Before you get too worked up about hundreds of dollars of shoes/clothing wastefully going up in flames, it's worth nothing that these Nike-burners seem to be in the minority. Celebs and non-celebs alike also took to Twitter to show their support for Nike's ad featuring Colin Kaepernick — like Serena Williams, who tweeted, "Especially proud to be a part of the Nike family today. #justdoit."
Actor Zach Braff chimed in with, "Nike ran the numbers. They’ll be ok. But please, burn your socks."
One Twitter user thinks it's actually a smart business decision on Nike's part. She pointed out "I’m just here to remind folks that last year Colin Kaepernick was in the top 50 in NFL jersey sales, despite not being on a roster. Nike made a business move."
Another Nike supporter person pointed out, "Imagine if instead of cutting up and burning all those Nike sneakers people who were in the #BoycottNike movement donated them to homeless people and others who are in need? #TuesdayThoughts#justdoit." Excellent point. Why don't they?

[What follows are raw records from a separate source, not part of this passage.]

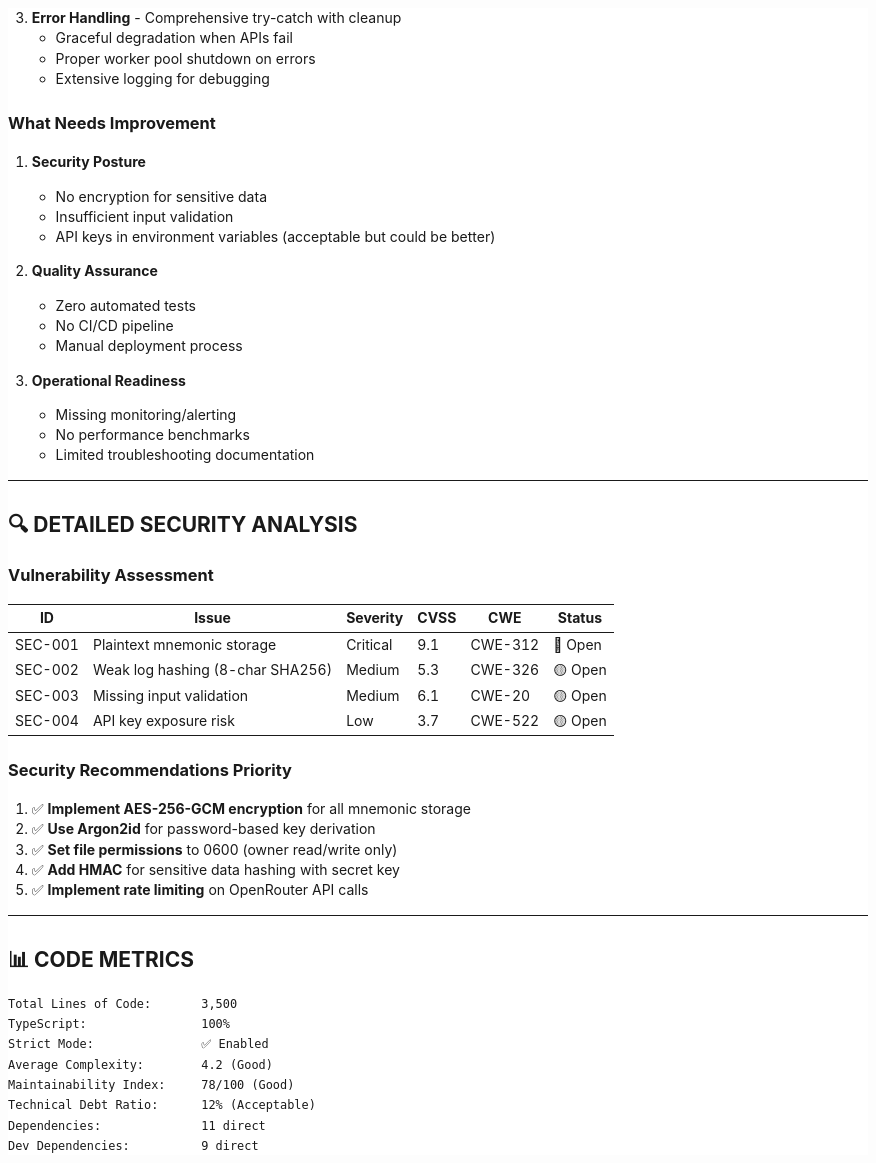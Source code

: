 3. **Error Handling** - Comprehensive try-catch with cleanup
   - Graceful degradation when APIs fail
   - Proper worker pool shutdown on errors
   - Extensive logging for debugging

### What Needs Improvement
1. **Security Posture**
   - No encryption for sensitive data
   - Insufficient input validation
   - API keys in environment variables (acceptable but could be better)

2. **Quality Assurance**
   - Zero automated tests
   - No CI/CD pipeline
   - Manual deployment process

3. **Operational Readiness**
   - Missing monitoring/alerting
   - No performance benchmarks
   - Limited troubleshooting documentation

---

## 🔍 DETAILED SECURITY ANALYSIS

### Vulnerability Assessment

| ID | Issue | Severity | CVSS | CWE | Status |
|----|-------|----------|------|-----|--------|
| SEC-001 | Plaintext mnemonic storage | Critical | 9.1 | CWE-312 | 🔴 Open |
| SEC-002 | Weak log hashing (8-char SHA256) | Medium | 5.3 | CWE-326 | 🟡 Open |
| SEC-003 | Missing input validation | Medium | 6.1 | CWE-20 | 🟡 Open |
| SEC-004 | API key exposure risk | Low | 3.7 | CWE-522 | 🟡 Open |

### Security Recommendations Priority
1. ✅ **Implement AES-256-GCM encryption** for all mnemonic storage
2. ✅ **Use Argon2id** for password-based key derivation
3. ✅ **Set file permissions** to 0600 (owner read/write only)
4. ✅ **Add HMAC** for sensitive data hashing with secret key
5. ✅ **Implement rate limiting** on OpenRouter API calls

---

## 📊 CODE METRICS

```
Total Lines of Code:       3,500
TypeScript:                100%
Strict Mode:               ✅ Enabled
Average Complexity:        4.2 (Good)
Maintainability Index:     78/100 (Good)
Technical Debt Ratio:      12% (Acceptable)
Dependencies:              11 direct
Dev Dependencies:          9 direct
```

Look, I'm all for sending a message to companies through boycotting and other peaceful methods of protest— but I honestly don't get this whole burning of shoes and clothing business. Nike isn't exactly a cheap brand, after all. But by all means, to those who are destroying their Nike merchandise, I say: Go ahead and set that $150 pair of shoes and those $50 T-shirts on fire if it makes you feel better. Because the only person who winds up losing out is you.